To go even further back, it’s worth looking at the history of Advent wreaths themselves. There is evidence that some pre-Christian Germanic people placed candles on wreaths in the middle of winter as a symbol of hope that the warm weather of spring would return. And ancient Scandinavians placed candles on wheels in “the bleak mid-winter” as an anticipatory devotion to the sun god. It wasn’t until the Middle Ages that Christians adopted the practice of the Advent wreath as a pre-Christmas devotion.

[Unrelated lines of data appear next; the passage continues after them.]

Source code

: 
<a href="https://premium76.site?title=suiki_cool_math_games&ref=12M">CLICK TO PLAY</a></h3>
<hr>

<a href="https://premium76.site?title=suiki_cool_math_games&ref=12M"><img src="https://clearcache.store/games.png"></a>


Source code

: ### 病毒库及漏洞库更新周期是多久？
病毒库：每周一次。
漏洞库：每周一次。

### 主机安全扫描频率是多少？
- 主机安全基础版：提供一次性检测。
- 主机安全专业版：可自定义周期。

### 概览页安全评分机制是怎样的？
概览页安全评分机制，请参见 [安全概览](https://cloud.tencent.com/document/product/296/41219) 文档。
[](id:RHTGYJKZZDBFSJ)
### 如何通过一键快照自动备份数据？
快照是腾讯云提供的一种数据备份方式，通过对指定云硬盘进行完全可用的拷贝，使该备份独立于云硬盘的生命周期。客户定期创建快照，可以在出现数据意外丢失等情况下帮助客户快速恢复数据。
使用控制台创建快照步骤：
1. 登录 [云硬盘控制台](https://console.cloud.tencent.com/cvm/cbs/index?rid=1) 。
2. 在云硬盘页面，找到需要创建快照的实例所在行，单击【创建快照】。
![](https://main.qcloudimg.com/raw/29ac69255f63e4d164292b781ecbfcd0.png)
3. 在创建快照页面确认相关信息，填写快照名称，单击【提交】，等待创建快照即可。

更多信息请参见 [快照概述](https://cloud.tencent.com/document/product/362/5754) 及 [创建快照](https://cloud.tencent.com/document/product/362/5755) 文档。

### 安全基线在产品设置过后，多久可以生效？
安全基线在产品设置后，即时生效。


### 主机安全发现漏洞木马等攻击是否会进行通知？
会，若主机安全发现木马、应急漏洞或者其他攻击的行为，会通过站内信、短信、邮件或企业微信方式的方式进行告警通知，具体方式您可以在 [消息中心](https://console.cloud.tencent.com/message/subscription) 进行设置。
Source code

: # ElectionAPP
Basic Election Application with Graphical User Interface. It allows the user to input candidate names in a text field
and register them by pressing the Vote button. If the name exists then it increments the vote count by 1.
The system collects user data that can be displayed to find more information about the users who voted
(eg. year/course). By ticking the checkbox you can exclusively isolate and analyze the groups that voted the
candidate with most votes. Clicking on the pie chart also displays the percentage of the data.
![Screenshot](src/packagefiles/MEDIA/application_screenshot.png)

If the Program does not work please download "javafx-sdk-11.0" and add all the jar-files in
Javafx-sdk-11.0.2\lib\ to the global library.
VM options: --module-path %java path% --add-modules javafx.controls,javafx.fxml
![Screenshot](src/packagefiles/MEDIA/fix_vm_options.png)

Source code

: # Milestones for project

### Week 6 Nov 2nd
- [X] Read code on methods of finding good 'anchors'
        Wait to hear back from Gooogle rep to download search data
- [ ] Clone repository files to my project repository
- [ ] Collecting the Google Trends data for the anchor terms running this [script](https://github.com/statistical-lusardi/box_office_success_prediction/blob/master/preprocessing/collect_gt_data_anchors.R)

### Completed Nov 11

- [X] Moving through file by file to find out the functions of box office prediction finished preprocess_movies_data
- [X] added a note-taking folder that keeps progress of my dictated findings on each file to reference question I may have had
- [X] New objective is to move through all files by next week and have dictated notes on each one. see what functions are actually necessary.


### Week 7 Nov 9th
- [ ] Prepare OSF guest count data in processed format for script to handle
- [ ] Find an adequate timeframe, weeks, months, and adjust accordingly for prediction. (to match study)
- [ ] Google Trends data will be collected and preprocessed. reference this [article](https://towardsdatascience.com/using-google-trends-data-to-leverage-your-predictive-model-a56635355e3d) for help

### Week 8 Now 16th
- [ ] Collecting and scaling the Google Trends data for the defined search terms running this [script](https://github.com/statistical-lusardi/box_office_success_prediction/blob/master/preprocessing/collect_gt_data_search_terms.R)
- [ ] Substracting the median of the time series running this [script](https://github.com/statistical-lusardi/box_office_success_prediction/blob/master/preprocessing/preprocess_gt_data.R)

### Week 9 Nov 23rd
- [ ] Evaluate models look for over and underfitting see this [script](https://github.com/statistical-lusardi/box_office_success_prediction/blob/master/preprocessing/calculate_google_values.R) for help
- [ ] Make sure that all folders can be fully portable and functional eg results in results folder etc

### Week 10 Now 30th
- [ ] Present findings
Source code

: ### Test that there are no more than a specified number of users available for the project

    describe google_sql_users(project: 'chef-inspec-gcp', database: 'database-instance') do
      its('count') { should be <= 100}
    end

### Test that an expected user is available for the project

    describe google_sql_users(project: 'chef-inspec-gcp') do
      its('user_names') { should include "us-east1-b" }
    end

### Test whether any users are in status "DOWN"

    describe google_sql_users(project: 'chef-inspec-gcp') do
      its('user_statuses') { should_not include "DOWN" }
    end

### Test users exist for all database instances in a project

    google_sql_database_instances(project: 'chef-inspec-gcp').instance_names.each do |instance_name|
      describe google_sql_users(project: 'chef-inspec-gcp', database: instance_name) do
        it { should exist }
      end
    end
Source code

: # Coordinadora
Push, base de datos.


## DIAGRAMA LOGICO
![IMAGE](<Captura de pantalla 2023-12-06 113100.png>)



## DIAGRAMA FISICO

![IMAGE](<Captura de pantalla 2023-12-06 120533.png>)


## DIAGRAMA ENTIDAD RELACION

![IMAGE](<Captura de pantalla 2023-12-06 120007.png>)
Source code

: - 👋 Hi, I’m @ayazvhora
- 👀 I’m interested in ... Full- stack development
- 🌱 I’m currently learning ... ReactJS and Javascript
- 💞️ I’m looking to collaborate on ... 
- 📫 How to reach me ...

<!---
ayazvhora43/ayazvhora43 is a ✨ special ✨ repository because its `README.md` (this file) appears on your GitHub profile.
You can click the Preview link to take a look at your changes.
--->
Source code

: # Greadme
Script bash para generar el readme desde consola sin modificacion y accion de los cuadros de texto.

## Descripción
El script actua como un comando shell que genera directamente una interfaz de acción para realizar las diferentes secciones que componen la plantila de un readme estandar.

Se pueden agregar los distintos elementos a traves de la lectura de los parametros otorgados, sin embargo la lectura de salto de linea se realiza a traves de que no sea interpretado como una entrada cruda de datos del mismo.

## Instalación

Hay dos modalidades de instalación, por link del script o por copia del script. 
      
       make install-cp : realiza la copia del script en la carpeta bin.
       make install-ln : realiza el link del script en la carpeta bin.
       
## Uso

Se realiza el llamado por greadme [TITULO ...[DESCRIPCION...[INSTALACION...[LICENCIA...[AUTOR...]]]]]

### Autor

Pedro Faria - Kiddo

As I mentioned, some churches use rose-colored vestments twice a year — on the Fourth Sunday in Lent and the Third Sunday of Advent. Both days are seen as times of refreshment, feasting, and joy amid a penitential season. As well as an opportunity to look silly in pink, I mean rose, colored vestments.

So there you have it — a brief explanation about the pink candle that will be lit this Sunday. And as the light continues to build on the Advent wreath, so may the hopeful anticipation of meeting Christ anew build in your heart during this holy season.